======================================================================
IBM developerWorks XML Tip
October 1, 2002
Vol. 2, Issue 40
IBM's resource for developers
http://www-106.ibm.com/developerworks/?nx-1012
======================================================================
TIP: MULTI-PASS XSLT
Use the node-set extension to break down the XSLT operation
into two or more passes
Uche Ogbuji (uche.ogbuji@fourthought.com)
Principal Consultant, Fourthought, Inc.
Hello, XML Tip readers,
Transforms can often be made cleaner and clearer if executed in phases
or passes. First some intermediate output is produced, and then this
is further transformed into a final output form. There can even be
more than one intermediate form. In this tip, Uche Ogbuji discusses
ways of breaking down XSLT operation into two or more clear passes of
transformation using the common node-set extension.
For the rest of the tip, read on below.
Until next week,
XML Tip team at IBM developerWorks
dWnews@us.ibm.com
UNIX users are very familiar with the idea of pipes -- mechanisms that
direct the output of one program so that it becomes the input for
another. Pipes are behind perhaps the first major examples of
modularizing loosely-coupled code. Each UNIX command is very simple
and targeted; complex actions are produced by stringing them together.
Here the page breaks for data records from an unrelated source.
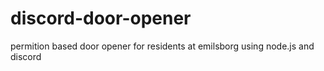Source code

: # discord-door-opener
permition based door opener for residents at emilsborg using node.js and discord

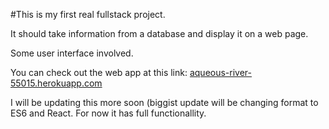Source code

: #This is my first real fullstack project.

It should take information from a database and display it on a web page.

Some user interface involved.

You can check out the web app at this link: [aqueous-river-55015.herokuapp.com](http://aqueous-river-55015.herokuapp.com/)

I will be updating this more soon (biggist update will be changing format to ES6 and React. For now it has full functionallity.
The processing of XML using XSLT has much to gain from this same sort
of modularization.
You can improve code simplicity and reuse by breaking the transform
into a set of separate phases or passes. Unfortunately, in pure XSLT
1.0, most of the commands for handling input of a transform are
forbidden from use on output. This restriction has been removed in
XSLT 2.0, and even in XSLT 1.0 (which has many more years of life) you
can remove the restriction using an extension function that is usually
provided by XSLT vendors.
To follow this tip, you should be familiar with XSLT.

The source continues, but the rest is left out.